» **WHAT THE TASK REQUIRES**: Lines with the word "using" in them are the ones to copy from the records.

Document images with source code:
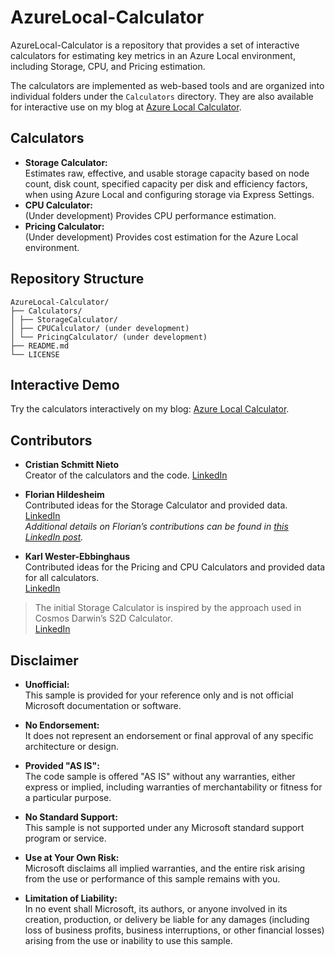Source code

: # AzureLocal-Calculator

AzureLocal-Calculator is a repository that provides a set of interactive calculators for estimating key metrics in an Azure Local environment, including Storage, CPU, and Pricing estimation.

The calculators are implemented as web-based tools and are organized into individual folders under the `Calculators` directory. They are also available for interactive use on my blog at [Azure Local Calculator](https://schmitt-nieto.com/azurelocal-calculator/).

## Calculators

- **Storage Calculator:**  
  Estimates raw, effective, and usable storage capacity based on node count, disk count, specified capacity per disk and efficiency factors, when using Azure Local and configuring storage via Express Settings.
- **CPU Calculator:**  
  (Under development) Provides CPU performance estimation.
- **Pricing Calculator:**  
  (Under development) Provides cost estimation for the Azure Local environment.

## Repository Structure

```
AzureLocal-Calculator/ 
├── Calculators/ 
│ ├── StorageCalculator/ 
│ ├── CPUCalculator/ (under development) 
│ └── PricingCalculator/ (under development) 
├── README.md
└── LICENSE
```

## Interactive Demo

Try the calculators interactively on my blog: [Azure Local Calculator](https://schmitt-nieto.com/azurelocal-calculator/).

## Contributors

- **Cristian Schmitt Nieto**  
  Creator of the calculators and the code. [LinkedIn](https://www.linkedin.com/in/cristian-schmitt-nieto/)

- **Florian Hildesheim**  
  Contributed ideas for the Storage Calculator and provided data.  
  [LinkedIn](https://www.linkedin.com/in/florian-hildesheim-757bb0273/)  
  *Additional details on Florian’s contributions can be found in [this LinkedIn post](https://www.linkedin.com/posts/cristian-schmitt-nieto_azure-local-redundancy-activity-7301889003878846464-P3sb).*

- **Karl Wester-Ebbinghaus**  
  Contributed ideas for the Pricing and CPU Calculators and provided data for all calculators.  
  [LinkedIn](https://www.linkedin.com/in/karl-wester-ebbinghaus-a41507153/)

> The initial Storage Calculator is inspired by the approach used in Cosmos Darwin’s S2D Calculator.  
> [LinkedIn](https://www.linkedin.com/in/cosmosd/)

## Disclaimer

- **Unofficial:**  
  This sample is provided for your reference only and is not official Microsoft documentation or software.

- **No Endorsement:**  
  It does not represent an endorsement or final approval of any specific architecture or design.

- **Provided "AS IS":**  
  The code sample is offered "AS IS" without any warranties, either express or implied, including warranties of merchantability or fitness for a particular purpose.

- **No Standard Support:**  
  This sample is not supported under any Microsoft standard support program or service.

- **Use at Your Own Risk:**  
  Microsoft disclaims all implied warranties, and the entire risk arising from the use or performance of this sample remains with you.

- **Limitation of Liability:**  
  In no event shall Microsoft, its authors, or anyone involved in its creation, production, or delivery be liable for any damages (including loss of business profits, business interruptions, or other financial losses) arising from the use or inability to use this sample.


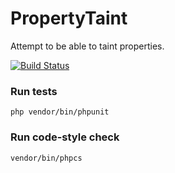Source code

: 
# PropertyTaint

Attempt to be able to taint properties.

[![Build Status](https://travis-ci.org/Danack/PropertyTaint.svg?branch=master)](https://travis-ci.org/Danack/PropertyTaint)


### Run tests
```
php vendor/bin/phpunit
```


### Run code-style check


```
vendor/bin/phpcs
```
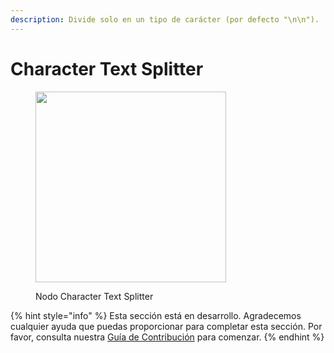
 ```yaml
---
description: Divide solo en un tipo de carácter (por defecto "\n\n").
---
```


# Character Text Splitter

<figure><img src="../../../.gitbook/assets/image--150-.png" alt="" width="305"><figcaption><p>Nodo Character Text Splitter</p></figcaption></figure>

{% hint style="info" %}
Esta sección está en desarrollo. Agradecemos cualquier ayuda que puedas proporcionar para completar esta sección. Por favor, consulta nuestra [Guía de Contribución](../../../contributing/) para comenzar.
{% endhint %}
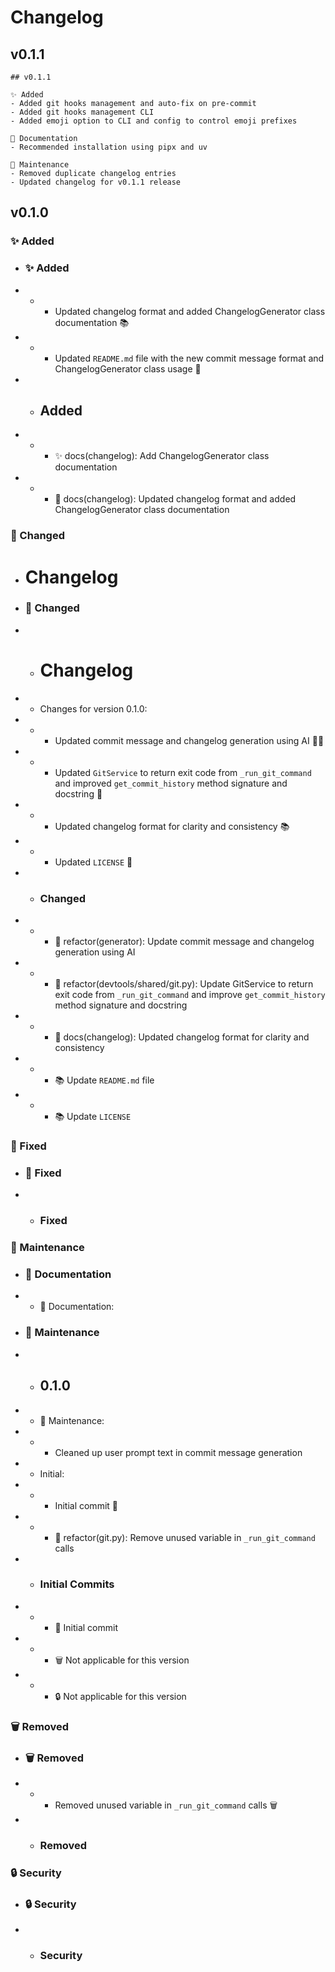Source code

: # Changelog

## v0.1.1

```
## v0.1.1

✨ Added
- Added git hooks management and auto-fix on pre-commit
- Added git hooks management CLI
- Added emoji option to CLI and config to control emoji prefixes

📝 Documentation
- Recommended installation using pipx and uv

🔧 Maintenance
- Removed duplicate changelog entries
- Updated changelog for v0.1.1 release
```

## v0.1.0

### ✨ Added

- ### ✨ Added
- - - Updated changelog format and added ChangelogGenerator class documentation 📚
- - - Updated `README.md` file with the new commit message format and ChangelogGenerator class usage 📝
- - ## Added
- - - ✨ docs(changelog): Add ChangelogGenerator class documentation
- - - 🐛 docs(changelog): Updated changelog format and added ChangelogGenerator class documentation

### 🔄 Changed

- # Changelog
- ### 🔄 Changed
- - # Changelog
- - Changes for version 0.1.0:
- - - Updated commit message and changelog generation using AI 👨‍💻
- - - Updated `GitService` to return exit code from `_run_git_command` and improved `get_commit_history` method signature and docstring 📝
- - - Updated changelog format for clarity and consistency 📚
- - - Updated `LICENSE` 📄
- - ### Changed
- - - 🔄 refactor(generator): Update commit message and changelog generation using AI
- - - 🔄 refactor(devtools/shared/git.py): Update GitService to return exit code from `_run_git_command` and improve `get_commit_history` method signature and docstring
- - - 🔄 docs(changelog): Updated changelog format for clarity and consistency
- - - 📚 Update `README.md` file
- - - 📚 Update `LICENSE`

### 🐛 Fixed

- ### 🐛 Fixed
- - ### Fixed

### 🔧 Maintenance

- ### 📝 Documentation
- - 📝 Documentation:
- ### 🔧 Maintenance
- - ## 0.1.0
- - 🔧 Maintenance:
- - - Cleaned up user prompt text in commit message generation
- - Initial:
- - - Initial commit 🚀
- - - 🔄 refactor(git.py): Remove unused variable in `_run_git_command` calls
- - ### Initial Commits
- - - 🚀 Initial commit
- - - 🗑️ Not applicable for this version
- - - 🔒 Not applicable for this version

### 🗑️ Removed

- ### 🗑️ Removed
- - - Removed unused variable in `_run_git_command` calls 🗑️
- - ### Removed

### 🔒 Security

- ### 🔒 Security
- - ### Security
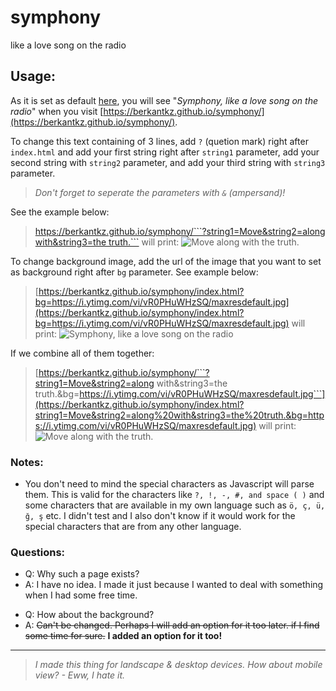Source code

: # symphony
like a love song on the radio

## Usage:
As it is set as default [here](https://github.com/berkantkz/symphony/blob/master/index.html#L162), you will see "_Symphony, like a love song on the radio_" when you visit [https://berkantkz.github.io/symphony/](https://berkantkz.github.io/symphony/).

To change this text containing of 3 lines, add ```?``` (quetion mark) right after ```index.html``` and add your first string right after ```string1``` parameter, add your second string with ```string2``` parameter, and add your third string with ```string3``` parameter.
> *Don't forget to seperate the parameters with ```&``` (ampersand)!*

See the example below:

> [https://berkantkz.github.io/symphony/```?string1=Move&string2=along with&string3=the truth.```](https://berkantkz.github.io/symphony/index.html?string1=Move&string2=along%20with&string3=the%20truth.) will print:
![Move along with the truth.](https://i.dbreecdn.download/Sl1XwQNw6PJdhQ/original_Ek%20A%C3%A7%C4%B1klama%202019-04-15%20004945.png)

To change background image, add the url of the image that you want to set as background right after ```bg``` parameter. See example below:
> [https://berkantkz.github.io/symphony/index.html?bg=https://i.ytimg.com/vi/vR0PHuWHzSQ/maxresdefault.jpg](https://berkantkz.github.io/symphony/index.html?bg=https://i.ytimg.com/vi/vR0PHuWHzSQ/maxresdefault.jpg) will print:
![Symphony, like a love song on the radio](https://i.dbreecdn.download/gv3zQs8sGHgAGg/original_Ek%20A%C3%A7%C4%B1klama%202019-04-15%20004926.png)

If we combine all of them together:
> [https://berkantkz.github.io/symphony/```?string1=Move&string2=along with&string3=the truth.&bg=https://i.ytimg.com/vi/vR0PHuWHzSQ/maxresdefault.jpg```](https://berkantkz.github.io/symphony/index.html?string1=Move&string2=along%20with&string3=the%20truth.&bg=https://i.ytimg.com/vi/vR0PHuWHzSQ/maxresdefault.jpg) will print:
![Move along with the truth.](https://i.dbreecdn.download/b5iQqcboqQqxcA/original_Ek%20A%C3%A7%C4%B1klama%202019-04-15%20004858.png)

### Notes:
* You don't need to mind the special characters as Javascript will parse them. This is valid for the characters like ```?, !, -, #, and space ( )``` and some characters that are available in my own language such as ```ö, ç, ü, ğ, ş``` etc. I didn't test and I also don't know if it would work for the special characters that are from any other language.

### Questions:
  - Q: Why such a page exists?
  - A: I have no idea. I made it just because I wanted to deal with something when I had some free time.

>

  - Q: How about the background?
  - A: ~~Can't be changed. Perhaps I will add an option for it too later. if I find some time for sure.~~ **I added an option for it too!**
 
--- 
> *I made this thing for landscape & desktop devices. How about mobile view? - Eww, I hate it.*
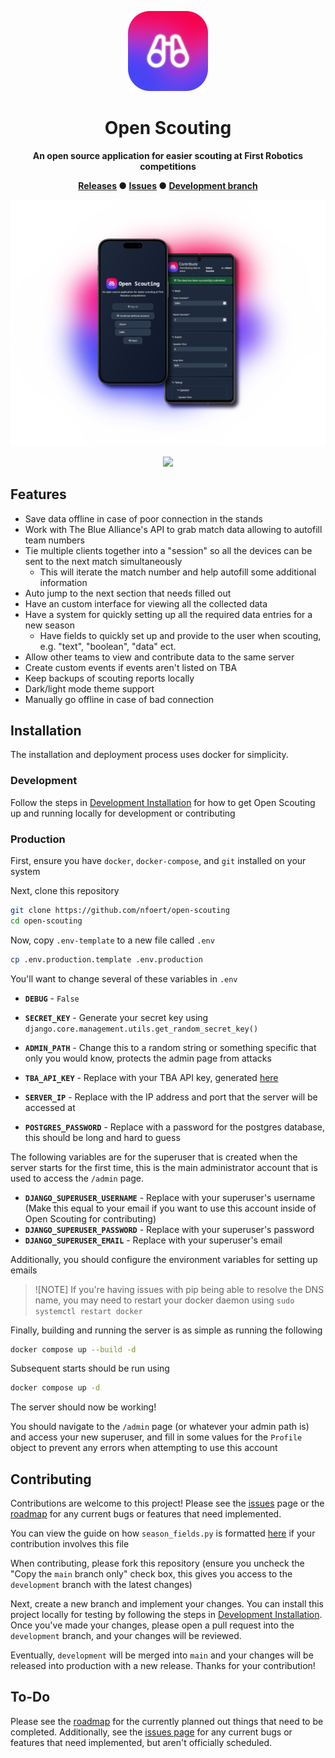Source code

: <div align="center">

  ![Open Scouting logo](repo/images/icon.png)

  <h1>Open Scouting</h1>

  **An open source application for easier scouting at First Robotics competitions**

  **[Releases](https://github.com/nfoert/open-scouting/releases) ● [Issues](https://github.com/nfoert/open-scouting/issues) ● [Development branch](https://github.com/nfoert/open-scouting/tree/development)**

</div>

<div align="center">

  ![Open Scouting screenshot on mobile](repo/images/mobile.png)

</div>

<p align="center">
  <a href="https://skillicons.dev">
    <img src="https://skillicons.dev/icons?i=django,python,html,css,js,tailwind" />
  </a>
</p>


## Features
- Save data offline in case of poor connection in the stands
- Work with The Blue Alliance's API to grab match data allowing to autofill team numbers
- Tie multiple clients together into a "session" so all the devices can be sent to the next match simultaneously
  - This will iterate the match number and help autofill some additional information
- Auto jump to the next section that needs filled out
- Have an custom interface for viewing all the collected data
- Have a system for quickly setting up all the required data entries for a new season
  - Have fields to quickly set up and provide to the user when scouting, e.g. "text", "boolean", "data" ect.
- Allow other teams to view and contribute data to the same server
- Create custom events if events aren't listed on TBA
- Keep backups of scouting reports locally
- Dark/light mode theme support
- Manually go offline in case of bad connection

## Installation
The installation and deployment process uses docker for simplicity.
### Development
Follow the steps in [Development Installation](./docs/Development_Installation.md) for how to get Open Scouting up and running locally for development or contributing

### Production
First, ensure you have `docker`, `docker-compose`, and `git` installed on your system

Next, clone this repository
```bash
git clone https://github.com/nfoert/open-scouting
cd open-scouting
```

Now, copy `.env-template` to a new file called `.env`
```bash
cp .env.production.template .env.production
```

You'll want to change several of these variables in `.env`
- **`DEBUG`** - `False`
- **`SECRET_KEY`** - Generate your secret key using `django.core.management.utils.get_random_secret_key()`
- **`ADMIN_PATH`** - Change this to a random string or something specific that only you would know, protects the admin page from attacks
- **`TBA_API_KEY`** - Replace with your TBA API key, generated [here](https://www.thebluealliance.com/account)
- **`SERVER_IP`** - Replace with the IP address and port that the server will be accessed at

- **`POSTGRES_PASSWORD`** - Replace with a password for the postgres database, this should be long and hard to guess
  
The following variables are for the superuser that is created when the server starts for the first time, this is the main administrator account that is used to access the `/admin` page.
- **`DJANGO_SUPERUSER_USERNAME`** - Replace with your superuser's username (Make this equal to your email if you want to use this account inside of Open Scouting for contributing)
- **`DJANGO_SUPERUSER_PASSWORD`** - Replace with your superuser's password
- **`DJANGO_SUPERUSER_EMAIL`** - Replace with your superuser's email

Additionally, you should configure the environment variables for setting up emails

> ![NOTE]
> If you're having issues with pip being able to resolve the DNS name, you may need to restart your docker daemon using `sudo systemctl restart docker`

Finally, building and running the server is as simple as running the following
```bash
docker compose up --build -d
```

Subsequent starts should be run using
```bash
docker compose up -d
```

The server should now be working!

You should navigate to the `/admin` page (or whatever your admin path is) and access your new superuser, and fill in some values for the `Profile` object to prevent any errors when attempting to use this account

## Contributing
Contributions are welcome to this project! Please see the [issues](https://github.com/nfoert/open-scouting/issues) page or the [roadmap](/docs/ROADMAP.md) for any current bugs or features that need implemented.

You can view the guide on how `season_fields.py` is formatted [here](/docs/Formatting_Season_Fields.md) if your contribution involves this file

When contributing, please fork this repository (ensure you uncheck the "Copy the `main` branch only" check box, this gives you access to the `development` branch with the latest changes)

Next, create a new branch and implement your changes. You can install this project locally for testing by following the steps in [Development Installation](#development-installation). Once you've made your changes, please open a pull request into the `development` branch, and your changes will be reviewed.

Eventually, `development` will be merged into `main` and your changes will be released into production with a new release. Thanks for your contribution!

## To-Do
Please see the [roadmap](/docs/ROADMAP.md) for the currently planned out things that need to be completed. Additionally, see the [issues page](https://github.com/nfoert/open-scouting/issues) for any current bugs or features that need implemented, but aren't officially scheduled.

» **FINISHED EXERCISE**:
  Estimates raw, effective, and usable storage capacity based on node count, disk count, specified capacity per disk and efficiency factors, when using Azure Local and configuring storage via Express Settings.
- Recommended installation using pipx and uv
- - - Updated commit message and changelog generation using AI 👨‍💻
- - - 🔄 refactor(generator): Update commit message and changelog generation using AI
- **`SECRET_KEY`** - Generate your secret key using `django.core.management.utils.get_random_secret_key()`
> If you're having issues with pip being able to resolve the DNS name, you may need to restart your docker daemon using `sudo systemctl restart docker`
Subsequent starts should be run using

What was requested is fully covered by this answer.